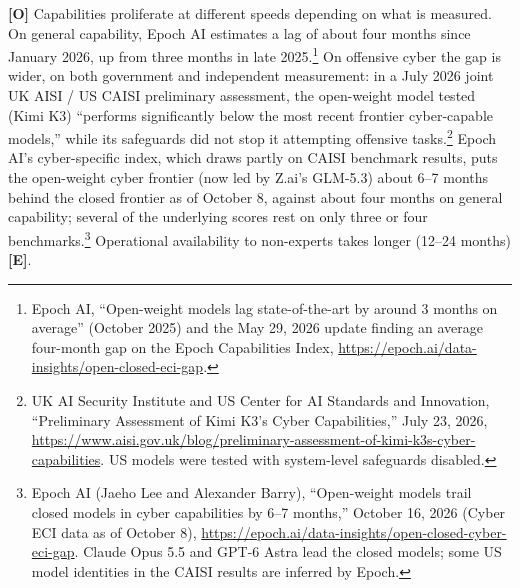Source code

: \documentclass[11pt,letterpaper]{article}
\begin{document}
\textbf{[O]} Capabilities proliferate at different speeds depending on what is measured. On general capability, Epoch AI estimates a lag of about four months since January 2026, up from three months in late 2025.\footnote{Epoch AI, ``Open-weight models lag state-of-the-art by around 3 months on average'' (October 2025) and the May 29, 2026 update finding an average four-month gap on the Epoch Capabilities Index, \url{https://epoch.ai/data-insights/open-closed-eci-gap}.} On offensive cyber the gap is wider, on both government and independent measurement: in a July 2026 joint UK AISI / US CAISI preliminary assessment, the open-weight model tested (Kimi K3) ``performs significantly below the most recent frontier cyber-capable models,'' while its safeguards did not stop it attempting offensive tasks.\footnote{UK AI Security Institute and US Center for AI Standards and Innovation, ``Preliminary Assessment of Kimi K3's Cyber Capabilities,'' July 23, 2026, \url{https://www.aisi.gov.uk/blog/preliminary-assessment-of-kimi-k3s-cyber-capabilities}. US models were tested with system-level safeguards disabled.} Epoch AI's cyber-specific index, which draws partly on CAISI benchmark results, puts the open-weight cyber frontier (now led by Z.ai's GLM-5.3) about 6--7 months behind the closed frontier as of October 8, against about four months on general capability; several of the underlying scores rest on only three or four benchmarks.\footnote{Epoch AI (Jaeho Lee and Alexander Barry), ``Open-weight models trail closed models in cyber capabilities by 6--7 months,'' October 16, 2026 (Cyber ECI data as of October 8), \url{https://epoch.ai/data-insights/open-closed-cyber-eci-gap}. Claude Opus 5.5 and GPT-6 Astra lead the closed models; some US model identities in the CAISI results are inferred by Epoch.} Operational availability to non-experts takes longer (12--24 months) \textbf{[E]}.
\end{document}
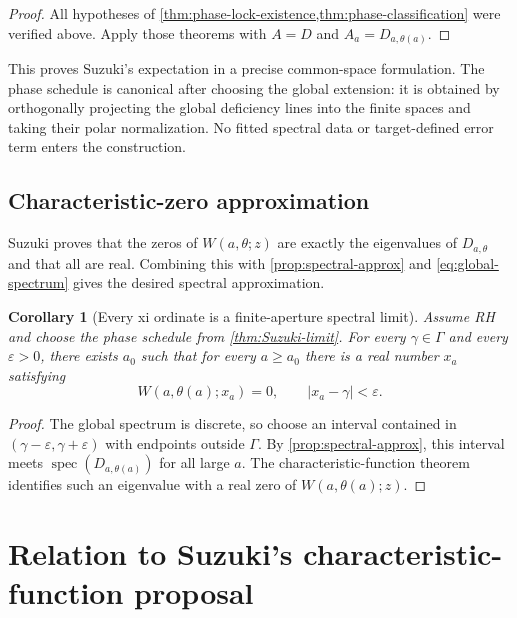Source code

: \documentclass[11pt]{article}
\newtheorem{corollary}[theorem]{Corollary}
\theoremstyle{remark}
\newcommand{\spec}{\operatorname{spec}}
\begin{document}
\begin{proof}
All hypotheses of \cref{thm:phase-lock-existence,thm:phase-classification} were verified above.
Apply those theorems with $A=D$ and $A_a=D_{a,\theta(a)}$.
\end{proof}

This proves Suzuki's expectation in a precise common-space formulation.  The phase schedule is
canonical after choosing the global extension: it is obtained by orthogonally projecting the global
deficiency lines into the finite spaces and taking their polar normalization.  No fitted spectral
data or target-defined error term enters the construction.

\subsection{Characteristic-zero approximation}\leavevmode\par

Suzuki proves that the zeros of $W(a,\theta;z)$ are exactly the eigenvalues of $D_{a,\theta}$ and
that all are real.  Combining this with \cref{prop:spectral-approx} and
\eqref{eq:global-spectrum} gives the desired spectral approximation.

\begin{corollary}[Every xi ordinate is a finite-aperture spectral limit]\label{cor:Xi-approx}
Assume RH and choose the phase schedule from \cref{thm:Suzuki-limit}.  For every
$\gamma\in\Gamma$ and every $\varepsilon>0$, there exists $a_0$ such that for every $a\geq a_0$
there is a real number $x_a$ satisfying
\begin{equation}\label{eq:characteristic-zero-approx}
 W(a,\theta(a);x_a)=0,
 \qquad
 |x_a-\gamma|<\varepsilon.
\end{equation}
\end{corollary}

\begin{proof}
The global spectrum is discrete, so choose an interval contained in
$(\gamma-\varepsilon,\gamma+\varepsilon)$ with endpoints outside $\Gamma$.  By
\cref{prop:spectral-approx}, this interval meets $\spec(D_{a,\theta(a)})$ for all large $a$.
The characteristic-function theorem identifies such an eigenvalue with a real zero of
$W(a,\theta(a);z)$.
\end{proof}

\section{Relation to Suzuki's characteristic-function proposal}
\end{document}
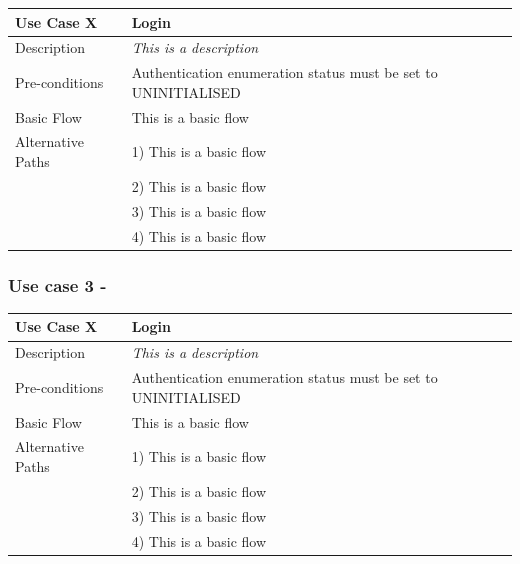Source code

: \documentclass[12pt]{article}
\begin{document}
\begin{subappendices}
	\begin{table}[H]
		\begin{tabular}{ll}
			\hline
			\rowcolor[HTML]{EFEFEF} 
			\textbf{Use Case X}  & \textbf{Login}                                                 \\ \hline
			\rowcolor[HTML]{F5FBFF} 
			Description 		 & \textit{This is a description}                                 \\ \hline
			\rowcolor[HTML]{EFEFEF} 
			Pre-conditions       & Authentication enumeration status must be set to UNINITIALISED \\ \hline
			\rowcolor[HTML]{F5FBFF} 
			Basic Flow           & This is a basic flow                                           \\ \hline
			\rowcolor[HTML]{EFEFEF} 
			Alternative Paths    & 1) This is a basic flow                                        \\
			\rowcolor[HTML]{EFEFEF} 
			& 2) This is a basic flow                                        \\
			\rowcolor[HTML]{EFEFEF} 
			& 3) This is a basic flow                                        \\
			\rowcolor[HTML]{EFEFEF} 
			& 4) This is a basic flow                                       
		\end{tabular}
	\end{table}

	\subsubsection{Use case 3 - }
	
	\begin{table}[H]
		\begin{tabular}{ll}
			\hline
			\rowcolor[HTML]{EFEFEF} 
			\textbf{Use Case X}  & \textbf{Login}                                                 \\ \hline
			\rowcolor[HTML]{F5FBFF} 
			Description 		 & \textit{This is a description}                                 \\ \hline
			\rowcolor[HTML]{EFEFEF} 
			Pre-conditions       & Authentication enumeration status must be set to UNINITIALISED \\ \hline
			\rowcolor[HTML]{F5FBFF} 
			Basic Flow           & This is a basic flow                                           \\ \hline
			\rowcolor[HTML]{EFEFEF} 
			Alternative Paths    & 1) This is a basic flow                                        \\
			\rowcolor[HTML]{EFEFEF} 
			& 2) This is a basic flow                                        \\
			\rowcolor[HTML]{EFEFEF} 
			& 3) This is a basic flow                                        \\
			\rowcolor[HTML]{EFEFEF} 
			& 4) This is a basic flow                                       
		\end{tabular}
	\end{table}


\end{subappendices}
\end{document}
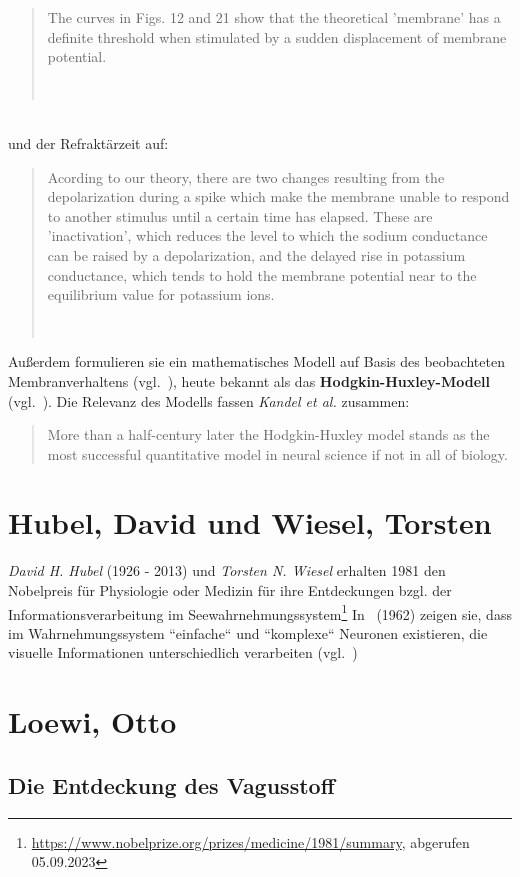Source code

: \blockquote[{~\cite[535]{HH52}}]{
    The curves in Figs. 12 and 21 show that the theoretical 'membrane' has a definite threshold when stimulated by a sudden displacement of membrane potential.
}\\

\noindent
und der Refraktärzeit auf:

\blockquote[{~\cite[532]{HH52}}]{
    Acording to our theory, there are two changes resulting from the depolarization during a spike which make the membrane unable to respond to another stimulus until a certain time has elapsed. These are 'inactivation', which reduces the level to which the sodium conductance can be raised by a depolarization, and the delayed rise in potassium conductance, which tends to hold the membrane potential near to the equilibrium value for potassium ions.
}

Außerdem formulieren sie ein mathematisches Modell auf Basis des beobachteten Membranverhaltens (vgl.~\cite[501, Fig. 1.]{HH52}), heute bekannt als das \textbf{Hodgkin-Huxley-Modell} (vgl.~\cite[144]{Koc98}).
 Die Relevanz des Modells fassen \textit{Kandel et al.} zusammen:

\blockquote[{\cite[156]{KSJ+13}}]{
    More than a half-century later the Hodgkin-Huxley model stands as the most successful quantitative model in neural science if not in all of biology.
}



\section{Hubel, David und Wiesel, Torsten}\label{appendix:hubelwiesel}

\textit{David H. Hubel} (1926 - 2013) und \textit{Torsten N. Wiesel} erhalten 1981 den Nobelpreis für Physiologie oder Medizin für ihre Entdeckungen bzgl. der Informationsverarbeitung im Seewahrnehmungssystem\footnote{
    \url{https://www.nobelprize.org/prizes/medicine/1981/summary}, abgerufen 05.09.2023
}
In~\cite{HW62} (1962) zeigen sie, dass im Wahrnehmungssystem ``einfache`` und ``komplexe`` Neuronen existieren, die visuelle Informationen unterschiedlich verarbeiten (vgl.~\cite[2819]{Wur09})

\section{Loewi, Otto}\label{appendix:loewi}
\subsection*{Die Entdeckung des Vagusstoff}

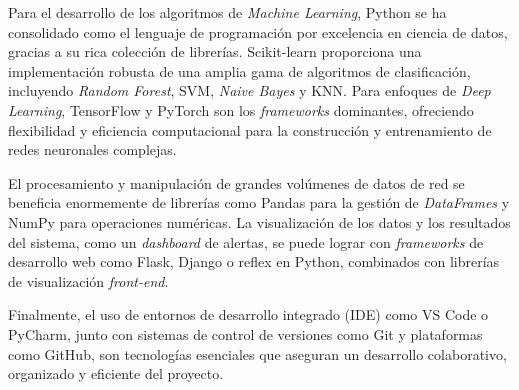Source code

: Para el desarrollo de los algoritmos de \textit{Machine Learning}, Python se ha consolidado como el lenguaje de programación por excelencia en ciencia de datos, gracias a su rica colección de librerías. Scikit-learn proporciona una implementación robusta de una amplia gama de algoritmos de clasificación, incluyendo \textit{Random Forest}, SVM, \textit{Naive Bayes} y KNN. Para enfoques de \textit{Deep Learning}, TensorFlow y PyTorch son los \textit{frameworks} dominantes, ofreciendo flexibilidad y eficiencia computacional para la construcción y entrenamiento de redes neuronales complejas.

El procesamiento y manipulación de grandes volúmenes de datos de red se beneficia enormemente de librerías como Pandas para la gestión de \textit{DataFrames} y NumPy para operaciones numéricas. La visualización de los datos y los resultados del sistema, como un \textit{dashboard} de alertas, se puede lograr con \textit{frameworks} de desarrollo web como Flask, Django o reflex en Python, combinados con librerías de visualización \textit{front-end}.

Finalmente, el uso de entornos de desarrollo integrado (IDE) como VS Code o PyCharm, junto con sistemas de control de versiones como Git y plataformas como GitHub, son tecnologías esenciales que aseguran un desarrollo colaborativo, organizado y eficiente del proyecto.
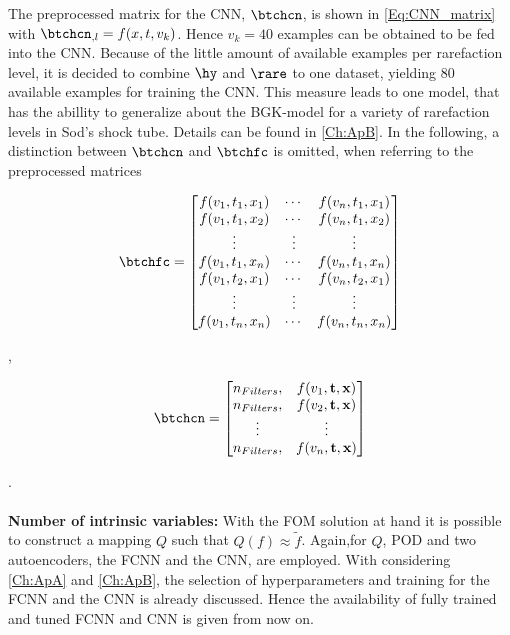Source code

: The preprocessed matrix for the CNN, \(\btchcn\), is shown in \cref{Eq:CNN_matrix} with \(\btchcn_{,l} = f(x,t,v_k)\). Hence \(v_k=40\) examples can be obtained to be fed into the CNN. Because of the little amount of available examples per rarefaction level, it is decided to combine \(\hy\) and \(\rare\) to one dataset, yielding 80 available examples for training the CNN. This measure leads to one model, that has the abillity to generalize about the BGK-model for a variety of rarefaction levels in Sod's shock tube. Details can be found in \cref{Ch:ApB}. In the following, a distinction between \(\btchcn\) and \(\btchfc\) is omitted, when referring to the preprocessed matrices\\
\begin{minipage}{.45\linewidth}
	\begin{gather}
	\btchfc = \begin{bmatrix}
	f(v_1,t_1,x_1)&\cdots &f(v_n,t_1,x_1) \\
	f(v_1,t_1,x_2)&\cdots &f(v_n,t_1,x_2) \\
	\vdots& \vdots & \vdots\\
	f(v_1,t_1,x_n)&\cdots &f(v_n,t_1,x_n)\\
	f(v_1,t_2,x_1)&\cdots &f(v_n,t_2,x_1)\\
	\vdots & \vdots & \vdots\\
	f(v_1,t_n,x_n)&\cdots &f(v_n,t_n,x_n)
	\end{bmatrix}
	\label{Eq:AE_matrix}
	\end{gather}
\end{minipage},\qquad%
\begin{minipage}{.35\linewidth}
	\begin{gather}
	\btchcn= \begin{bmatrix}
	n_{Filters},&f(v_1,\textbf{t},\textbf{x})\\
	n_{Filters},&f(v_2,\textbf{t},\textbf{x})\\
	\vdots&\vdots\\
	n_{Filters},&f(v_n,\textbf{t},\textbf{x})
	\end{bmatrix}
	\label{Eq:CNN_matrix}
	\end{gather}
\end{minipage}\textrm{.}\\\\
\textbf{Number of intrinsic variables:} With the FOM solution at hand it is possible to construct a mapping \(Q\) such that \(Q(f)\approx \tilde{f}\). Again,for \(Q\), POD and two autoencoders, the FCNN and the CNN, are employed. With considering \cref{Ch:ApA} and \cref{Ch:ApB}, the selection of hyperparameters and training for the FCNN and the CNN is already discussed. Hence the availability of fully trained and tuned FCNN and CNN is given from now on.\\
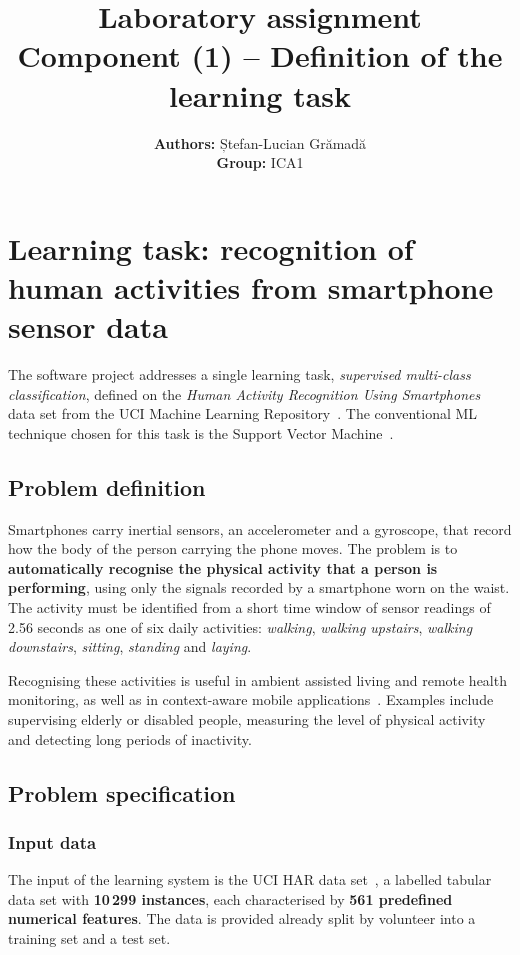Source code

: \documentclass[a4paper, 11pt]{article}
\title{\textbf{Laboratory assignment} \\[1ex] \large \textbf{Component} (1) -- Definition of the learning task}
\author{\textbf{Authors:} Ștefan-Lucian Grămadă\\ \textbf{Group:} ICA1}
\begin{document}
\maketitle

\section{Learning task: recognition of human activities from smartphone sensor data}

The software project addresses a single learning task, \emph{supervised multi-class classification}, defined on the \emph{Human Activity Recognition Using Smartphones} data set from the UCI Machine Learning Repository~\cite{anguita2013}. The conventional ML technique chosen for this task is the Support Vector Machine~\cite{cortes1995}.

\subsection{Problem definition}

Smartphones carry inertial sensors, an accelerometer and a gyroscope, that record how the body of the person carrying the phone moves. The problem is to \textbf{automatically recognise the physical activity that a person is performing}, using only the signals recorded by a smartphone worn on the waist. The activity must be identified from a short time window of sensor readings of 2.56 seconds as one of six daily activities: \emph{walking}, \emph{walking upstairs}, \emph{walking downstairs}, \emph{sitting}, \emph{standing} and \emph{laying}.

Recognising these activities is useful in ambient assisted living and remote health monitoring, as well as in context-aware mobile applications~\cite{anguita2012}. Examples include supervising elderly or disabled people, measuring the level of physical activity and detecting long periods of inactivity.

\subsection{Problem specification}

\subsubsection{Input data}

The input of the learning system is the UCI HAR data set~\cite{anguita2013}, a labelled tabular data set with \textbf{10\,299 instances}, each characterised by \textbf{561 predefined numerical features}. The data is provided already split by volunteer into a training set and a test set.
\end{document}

□ □ □ □ □

YOUR GOAL: Where a line of the material above holds the string "equation", copy that line.

WRITTEN RESPONSE:
\begin{equation}\label{eq:characteristic-zero-approx}
\end{equation}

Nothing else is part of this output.